Dr K. Ullas Karanth

“Sensibly organized wildlife tourism can contribute significantly to tiger conservation in India by directly benefiting local communities and thereby mitigating their antagonism towards tigers. It can help replace unsustainable extractive forest uses. Such tourism can also build a wider constituency in support of tiger conservation both locally and globally. Even more importantly, I believe there is both urgent need and ample opportunity to expand the land-base for tiger conservation outward from protected areas through private public partnerships that involve ecologically sensible and socially responsible wildlife tourism practices. However, it is also a sad fact that the Indian wildlife tourism sector has hitherto paid scant attention to such concerns and opportunities, largely preoccupying itself with short-term profits. In the process, it lost esteem and goodwill of conservationists as well as local communities. I believe there is a lot that industry-based initiatives such as TOFT can do to reverse this unfortunate situation. Those of us who are striving to save wild tigers against immense odds will welcome such initiatives”.

Dr. K. Ullas Karanth obtained his MS degree in Wildlife Ecology from the University of Florida, USA in 1988 and his Doctorate in Applied Zoology from Mangalore University in 1993. Dr. Karanth is currently a Senior Conservation Scientist with the New York based Wildlife Conservation Society (WCS). He is the Director of WCS India Program and Technical Director of the new world-wide WCS Initiative Tigers Forever.

He has conducted extensive long-term research on ecology of tigers, other predators and their prey in Nagarhole Park in India. He has studied predator-prey population ecology in several reserves across India, besides conducting long-term population dynamic studies of tigers in the Western Ghats of Karnataka. His areas of expertise include capture and telemetry of big cats, animal population estimation techniques and resolving human-wildlife conflicts. He pioneered the development of camera trapping protocols, which are now used to estimate numbers of tigers, leopards, jaguars, snow leopards and cheetahs across the world.

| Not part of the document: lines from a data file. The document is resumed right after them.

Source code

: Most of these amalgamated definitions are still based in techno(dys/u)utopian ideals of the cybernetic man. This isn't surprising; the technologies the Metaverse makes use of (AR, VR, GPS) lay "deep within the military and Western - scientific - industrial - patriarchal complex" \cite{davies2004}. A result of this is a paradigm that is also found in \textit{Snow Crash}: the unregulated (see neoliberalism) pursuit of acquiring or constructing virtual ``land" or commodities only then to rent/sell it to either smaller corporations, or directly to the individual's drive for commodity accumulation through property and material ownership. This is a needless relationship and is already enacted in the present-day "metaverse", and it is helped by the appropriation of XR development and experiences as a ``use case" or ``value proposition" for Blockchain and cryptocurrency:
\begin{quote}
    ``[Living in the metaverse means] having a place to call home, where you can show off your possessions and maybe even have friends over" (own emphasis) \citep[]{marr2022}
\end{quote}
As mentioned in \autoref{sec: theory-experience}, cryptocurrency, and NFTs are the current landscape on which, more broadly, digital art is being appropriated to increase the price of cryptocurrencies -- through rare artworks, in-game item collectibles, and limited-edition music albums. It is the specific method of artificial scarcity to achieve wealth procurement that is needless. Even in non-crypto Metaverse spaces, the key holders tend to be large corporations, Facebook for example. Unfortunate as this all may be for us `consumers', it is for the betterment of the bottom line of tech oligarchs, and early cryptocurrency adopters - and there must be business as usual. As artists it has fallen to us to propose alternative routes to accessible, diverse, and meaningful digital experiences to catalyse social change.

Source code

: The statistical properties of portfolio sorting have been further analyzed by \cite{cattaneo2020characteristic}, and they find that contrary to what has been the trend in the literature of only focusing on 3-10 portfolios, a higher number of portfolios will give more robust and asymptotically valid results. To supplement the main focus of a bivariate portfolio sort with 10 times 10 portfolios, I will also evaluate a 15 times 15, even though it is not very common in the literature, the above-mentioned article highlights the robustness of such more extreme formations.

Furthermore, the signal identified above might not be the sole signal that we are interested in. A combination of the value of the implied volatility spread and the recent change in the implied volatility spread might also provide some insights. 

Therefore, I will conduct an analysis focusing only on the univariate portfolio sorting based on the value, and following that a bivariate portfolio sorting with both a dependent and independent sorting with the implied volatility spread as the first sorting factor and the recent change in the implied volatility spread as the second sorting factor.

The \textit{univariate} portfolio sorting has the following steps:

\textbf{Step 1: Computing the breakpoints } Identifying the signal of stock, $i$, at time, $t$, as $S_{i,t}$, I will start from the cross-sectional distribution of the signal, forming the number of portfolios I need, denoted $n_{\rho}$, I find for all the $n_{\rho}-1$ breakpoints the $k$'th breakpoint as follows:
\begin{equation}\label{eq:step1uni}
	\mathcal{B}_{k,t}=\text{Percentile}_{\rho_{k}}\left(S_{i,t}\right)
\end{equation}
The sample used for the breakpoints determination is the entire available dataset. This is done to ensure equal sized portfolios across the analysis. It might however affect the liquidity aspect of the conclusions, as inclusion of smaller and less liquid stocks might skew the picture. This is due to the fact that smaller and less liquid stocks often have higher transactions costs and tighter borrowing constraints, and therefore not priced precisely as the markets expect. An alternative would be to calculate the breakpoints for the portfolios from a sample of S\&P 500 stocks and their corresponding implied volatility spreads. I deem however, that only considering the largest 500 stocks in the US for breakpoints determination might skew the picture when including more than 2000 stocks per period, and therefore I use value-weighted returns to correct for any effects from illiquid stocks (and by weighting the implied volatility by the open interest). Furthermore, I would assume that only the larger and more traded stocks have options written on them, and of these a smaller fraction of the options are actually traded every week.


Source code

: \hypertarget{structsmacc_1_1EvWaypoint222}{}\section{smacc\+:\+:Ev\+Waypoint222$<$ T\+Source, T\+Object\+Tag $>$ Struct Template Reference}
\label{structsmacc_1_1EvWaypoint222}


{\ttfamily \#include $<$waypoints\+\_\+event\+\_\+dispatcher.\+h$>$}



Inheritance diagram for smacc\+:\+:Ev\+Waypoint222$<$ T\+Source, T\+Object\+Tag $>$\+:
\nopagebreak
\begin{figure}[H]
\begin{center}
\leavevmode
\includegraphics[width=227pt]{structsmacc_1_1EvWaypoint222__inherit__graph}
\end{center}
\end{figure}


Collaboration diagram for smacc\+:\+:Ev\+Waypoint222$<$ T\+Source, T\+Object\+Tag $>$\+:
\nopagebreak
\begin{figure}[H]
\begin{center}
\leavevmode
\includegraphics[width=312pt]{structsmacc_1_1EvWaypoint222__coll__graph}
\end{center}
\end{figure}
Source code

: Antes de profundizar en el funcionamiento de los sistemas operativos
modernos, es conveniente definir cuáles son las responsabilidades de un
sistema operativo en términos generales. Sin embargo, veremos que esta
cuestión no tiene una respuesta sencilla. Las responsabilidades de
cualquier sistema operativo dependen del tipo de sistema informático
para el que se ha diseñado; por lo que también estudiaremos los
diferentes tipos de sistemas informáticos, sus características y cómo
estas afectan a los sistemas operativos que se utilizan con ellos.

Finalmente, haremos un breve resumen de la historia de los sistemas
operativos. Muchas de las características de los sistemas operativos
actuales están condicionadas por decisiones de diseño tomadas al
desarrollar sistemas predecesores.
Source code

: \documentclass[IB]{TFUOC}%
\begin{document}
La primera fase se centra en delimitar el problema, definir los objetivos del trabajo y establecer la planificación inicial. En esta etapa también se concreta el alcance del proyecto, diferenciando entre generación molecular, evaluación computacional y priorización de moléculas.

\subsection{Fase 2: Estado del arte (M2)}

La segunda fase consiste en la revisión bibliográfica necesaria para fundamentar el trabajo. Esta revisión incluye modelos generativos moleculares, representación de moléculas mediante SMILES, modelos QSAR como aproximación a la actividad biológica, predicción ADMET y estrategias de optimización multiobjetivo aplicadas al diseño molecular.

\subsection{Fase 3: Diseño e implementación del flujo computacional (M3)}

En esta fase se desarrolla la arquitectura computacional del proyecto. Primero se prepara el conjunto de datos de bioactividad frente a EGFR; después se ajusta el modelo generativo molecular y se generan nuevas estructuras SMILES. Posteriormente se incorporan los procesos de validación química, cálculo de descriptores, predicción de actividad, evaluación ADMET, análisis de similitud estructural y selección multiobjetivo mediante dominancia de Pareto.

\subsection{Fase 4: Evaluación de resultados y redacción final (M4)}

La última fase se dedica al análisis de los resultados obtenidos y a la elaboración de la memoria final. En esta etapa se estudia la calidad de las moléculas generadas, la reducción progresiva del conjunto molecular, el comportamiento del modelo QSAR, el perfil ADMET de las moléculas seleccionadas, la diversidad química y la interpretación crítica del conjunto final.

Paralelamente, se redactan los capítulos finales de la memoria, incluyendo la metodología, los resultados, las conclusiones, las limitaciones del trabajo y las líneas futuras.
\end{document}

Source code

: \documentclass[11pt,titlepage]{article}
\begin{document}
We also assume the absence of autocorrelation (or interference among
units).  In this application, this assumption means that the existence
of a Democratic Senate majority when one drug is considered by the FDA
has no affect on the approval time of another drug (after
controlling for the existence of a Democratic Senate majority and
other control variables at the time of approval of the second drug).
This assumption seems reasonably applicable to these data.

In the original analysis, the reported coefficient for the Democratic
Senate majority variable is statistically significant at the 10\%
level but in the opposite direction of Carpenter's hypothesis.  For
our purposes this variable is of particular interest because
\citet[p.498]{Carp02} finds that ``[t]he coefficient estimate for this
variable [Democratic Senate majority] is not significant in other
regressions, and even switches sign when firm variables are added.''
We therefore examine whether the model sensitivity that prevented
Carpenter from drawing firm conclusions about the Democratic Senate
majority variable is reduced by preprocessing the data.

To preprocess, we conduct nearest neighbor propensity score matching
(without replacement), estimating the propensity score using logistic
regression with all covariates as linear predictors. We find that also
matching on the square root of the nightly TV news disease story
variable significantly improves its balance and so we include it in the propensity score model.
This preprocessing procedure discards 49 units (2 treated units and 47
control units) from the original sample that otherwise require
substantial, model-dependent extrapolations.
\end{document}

His findings have been published in prestigious scientific journals like Proceedings of the National Academy of Sciences, USA; Ecology; PLOS biology, Journal of Animal Ecology, Journal of Zoology, Journal of Tropical Ecology, Conservation Biology and Biological Conservation as well in several scientific books published by Columbia University Press, Cambridge University Press, Island Press. He authored two acclaimed books, The Way of the Tiger and A View from the Machan, and, has co-edited (with Jim Nichols) the book Monitoring Tigers and their Prey.

He is a scientific fellow of the Zoological Society of London and serves on the editorial board of the journals Oryx and Journal of Applied Ecology. He also serves on the IUCN Species Survival Commission’s specialist groups on Cats, Elephants, Wild Cattle and Small Carnivores. Dr. Karanth has also been active in the conservation advocacy and policy arenas and serves as the Scientific Advisor to Wildlife First, a pro-active wildlife advocacy group. He is also the prime mover in a WCS-funded multi-institutional initiative that runs a Graduate Program in Wildlife Biology and Conservation at the National Centre for Biological Sciences at Bangalore. His work on tigers has been covered extensively in national and International media including Nature, Science, Time, New York Times, New Scientist, BBC, Sky, CNN and PBS.